[Stored data]
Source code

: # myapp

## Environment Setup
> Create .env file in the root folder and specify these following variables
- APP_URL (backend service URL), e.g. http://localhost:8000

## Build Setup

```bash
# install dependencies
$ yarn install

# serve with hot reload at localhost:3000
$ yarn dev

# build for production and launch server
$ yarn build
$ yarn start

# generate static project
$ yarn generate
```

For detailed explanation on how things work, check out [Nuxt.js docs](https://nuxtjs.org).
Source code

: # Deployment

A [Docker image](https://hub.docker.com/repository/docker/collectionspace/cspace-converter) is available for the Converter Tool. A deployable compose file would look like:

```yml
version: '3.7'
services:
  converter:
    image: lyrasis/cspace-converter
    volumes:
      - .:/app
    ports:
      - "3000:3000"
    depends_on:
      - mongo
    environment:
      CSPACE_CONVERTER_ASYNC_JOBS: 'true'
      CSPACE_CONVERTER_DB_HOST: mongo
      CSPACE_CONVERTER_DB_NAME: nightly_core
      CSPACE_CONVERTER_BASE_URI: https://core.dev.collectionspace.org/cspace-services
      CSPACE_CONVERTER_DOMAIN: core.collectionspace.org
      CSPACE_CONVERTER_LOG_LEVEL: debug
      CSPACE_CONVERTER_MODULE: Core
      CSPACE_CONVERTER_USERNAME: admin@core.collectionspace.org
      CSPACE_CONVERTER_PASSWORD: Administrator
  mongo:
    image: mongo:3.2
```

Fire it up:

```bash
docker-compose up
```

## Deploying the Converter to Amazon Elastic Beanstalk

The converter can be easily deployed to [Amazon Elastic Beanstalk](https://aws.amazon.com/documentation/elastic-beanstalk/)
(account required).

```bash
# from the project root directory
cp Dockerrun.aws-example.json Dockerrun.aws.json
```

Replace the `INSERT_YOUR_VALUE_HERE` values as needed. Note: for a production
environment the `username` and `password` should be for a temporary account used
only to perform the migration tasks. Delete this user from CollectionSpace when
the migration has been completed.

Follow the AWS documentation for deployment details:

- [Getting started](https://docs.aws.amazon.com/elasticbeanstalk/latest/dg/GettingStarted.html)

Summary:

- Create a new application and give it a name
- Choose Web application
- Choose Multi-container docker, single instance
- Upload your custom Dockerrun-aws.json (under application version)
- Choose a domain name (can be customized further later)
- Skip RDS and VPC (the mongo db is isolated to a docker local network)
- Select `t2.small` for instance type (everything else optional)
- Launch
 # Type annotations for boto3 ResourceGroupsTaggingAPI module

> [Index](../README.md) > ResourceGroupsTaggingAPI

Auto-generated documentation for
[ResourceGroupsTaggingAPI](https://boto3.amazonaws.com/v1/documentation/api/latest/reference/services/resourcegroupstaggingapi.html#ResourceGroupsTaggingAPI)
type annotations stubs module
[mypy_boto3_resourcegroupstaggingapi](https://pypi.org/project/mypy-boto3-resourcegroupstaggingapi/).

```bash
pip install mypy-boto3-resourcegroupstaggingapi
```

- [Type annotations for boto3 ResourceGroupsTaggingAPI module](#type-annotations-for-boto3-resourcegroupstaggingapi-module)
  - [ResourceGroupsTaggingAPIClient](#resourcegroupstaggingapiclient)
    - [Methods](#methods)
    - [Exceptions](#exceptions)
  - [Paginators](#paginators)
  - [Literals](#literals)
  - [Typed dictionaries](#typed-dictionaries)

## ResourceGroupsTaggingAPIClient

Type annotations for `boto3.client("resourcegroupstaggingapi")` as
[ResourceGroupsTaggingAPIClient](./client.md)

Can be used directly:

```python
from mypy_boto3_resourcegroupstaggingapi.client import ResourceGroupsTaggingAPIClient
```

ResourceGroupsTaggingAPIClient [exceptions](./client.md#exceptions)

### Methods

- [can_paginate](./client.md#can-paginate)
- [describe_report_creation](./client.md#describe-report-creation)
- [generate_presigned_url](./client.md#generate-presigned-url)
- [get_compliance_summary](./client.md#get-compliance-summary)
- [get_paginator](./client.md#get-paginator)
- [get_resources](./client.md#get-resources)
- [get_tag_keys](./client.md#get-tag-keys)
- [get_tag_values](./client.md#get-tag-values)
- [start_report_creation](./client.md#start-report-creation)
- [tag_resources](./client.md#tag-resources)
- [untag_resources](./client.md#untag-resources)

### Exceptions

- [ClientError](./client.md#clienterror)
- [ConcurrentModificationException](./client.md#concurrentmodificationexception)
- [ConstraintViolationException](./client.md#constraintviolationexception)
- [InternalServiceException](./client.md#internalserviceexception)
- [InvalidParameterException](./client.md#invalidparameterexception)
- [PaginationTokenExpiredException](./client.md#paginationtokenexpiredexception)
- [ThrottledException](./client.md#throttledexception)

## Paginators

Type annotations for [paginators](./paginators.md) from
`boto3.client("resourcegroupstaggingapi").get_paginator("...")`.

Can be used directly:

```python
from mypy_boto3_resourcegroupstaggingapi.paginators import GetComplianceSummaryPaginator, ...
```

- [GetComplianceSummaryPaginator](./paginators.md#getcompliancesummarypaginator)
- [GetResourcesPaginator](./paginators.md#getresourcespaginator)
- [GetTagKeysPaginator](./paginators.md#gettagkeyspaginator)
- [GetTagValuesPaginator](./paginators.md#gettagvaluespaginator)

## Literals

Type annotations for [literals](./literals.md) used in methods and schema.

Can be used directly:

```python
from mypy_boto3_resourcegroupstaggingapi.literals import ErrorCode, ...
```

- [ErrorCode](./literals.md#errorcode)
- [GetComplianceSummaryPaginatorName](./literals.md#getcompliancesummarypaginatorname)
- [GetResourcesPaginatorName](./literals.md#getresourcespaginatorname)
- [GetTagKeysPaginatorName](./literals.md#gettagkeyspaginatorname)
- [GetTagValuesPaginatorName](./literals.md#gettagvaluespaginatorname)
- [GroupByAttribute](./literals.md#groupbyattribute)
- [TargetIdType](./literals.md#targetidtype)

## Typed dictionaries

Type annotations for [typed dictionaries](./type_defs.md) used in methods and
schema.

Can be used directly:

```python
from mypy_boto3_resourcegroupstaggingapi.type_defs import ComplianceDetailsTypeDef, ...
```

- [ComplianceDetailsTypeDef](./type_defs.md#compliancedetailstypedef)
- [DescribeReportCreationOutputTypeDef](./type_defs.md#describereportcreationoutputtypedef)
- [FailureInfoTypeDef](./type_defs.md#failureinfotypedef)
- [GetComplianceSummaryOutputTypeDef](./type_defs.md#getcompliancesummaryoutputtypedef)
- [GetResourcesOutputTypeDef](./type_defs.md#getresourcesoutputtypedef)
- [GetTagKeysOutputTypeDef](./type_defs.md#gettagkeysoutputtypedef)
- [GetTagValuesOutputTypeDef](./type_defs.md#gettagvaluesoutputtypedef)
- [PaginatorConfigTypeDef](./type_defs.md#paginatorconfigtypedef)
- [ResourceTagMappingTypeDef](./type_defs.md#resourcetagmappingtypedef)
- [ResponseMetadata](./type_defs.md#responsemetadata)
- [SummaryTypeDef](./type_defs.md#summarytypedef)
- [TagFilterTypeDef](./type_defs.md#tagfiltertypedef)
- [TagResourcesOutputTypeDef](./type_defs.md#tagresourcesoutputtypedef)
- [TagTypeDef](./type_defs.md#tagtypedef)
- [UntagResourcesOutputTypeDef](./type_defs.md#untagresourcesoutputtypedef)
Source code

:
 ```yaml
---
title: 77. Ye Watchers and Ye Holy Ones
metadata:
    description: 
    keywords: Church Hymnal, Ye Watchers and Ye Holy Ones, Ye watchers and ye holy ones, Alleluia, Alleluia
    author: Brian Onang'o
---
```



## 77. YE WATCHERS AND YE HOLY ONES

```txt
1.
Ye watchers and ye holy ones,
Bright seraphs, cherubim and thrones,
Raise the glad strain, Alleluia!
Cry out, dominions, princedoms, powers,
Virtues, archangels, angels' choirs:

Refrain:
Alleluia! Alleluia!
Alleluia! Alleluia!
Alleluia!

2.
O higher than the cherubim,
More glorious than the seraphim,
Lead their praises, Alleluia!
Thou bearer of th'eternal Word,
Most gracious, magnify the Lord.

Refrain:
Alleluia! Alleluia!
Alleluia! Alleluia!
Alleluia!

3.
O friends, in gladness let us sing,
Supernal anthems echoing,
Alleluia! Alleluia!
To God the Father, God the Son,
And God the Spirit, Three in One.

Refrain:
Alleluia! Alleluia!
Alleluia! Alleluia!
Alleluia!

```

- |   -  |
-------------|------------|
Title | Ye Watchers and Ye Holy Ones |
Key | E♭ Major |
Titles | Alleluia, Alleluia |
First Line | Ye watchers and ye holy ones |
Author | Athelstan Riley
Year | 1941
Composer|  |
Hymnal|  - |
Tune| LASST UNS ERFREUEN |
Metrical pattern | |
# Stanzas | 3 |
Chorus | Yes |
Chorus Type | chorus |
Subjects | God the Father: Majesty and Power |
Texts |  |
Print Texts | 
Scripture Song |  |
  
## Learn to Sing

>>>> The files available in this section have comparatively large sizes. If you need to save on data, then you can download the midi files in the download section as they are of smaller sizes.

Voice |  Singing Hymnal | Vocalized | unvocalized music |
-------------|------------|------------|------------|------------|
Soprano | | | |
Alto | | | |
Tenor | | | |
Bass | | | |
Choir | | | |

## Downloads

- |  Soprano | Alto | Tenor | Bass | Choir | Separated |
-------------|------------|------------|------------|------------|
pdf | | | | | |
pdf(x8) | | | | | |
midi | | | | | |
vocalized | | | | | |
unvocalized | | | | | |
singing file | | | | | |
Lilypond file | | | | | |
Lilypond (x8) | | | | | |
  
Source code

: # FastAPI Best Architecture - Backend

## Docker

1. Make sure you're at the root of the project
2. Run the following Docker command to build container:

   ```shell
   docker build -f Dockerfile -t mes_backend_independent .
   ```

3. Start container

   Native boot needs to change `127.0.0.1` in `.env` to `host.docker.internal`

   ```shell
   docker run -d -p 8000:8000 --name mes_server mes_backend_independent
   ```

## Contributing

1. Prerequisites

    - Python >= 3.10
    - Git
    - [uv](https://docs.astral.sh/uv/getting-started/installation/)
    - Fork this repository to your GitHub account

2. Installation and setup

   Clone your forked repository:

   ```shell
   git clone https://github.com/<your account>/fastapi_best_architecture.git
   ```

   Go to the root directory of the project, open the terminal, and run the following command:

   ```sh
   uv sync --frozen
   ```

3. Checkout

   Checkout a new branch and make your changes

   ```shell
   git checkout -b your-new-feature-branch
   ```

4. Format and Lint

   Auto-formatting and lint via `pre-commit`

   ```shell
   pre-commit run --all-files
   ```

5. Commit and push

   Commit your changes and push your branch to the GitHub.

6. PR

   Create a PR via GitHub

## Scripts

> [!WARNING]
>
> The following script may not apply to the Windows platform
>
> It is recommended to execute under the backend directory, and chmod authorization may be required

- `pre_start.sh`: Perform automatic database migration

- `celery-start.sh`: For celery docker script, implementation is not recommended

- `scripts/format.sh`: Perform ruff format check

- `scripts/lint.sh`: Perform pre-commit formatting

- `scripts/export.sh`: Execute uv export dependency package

WHAT TO DO: Check every line of the data, and copy the ones that contain "Soprano".

SOLUTION:
Soprano | | | |
- |  Soprano | Alto | Tenor | Bass | Choir | Separated |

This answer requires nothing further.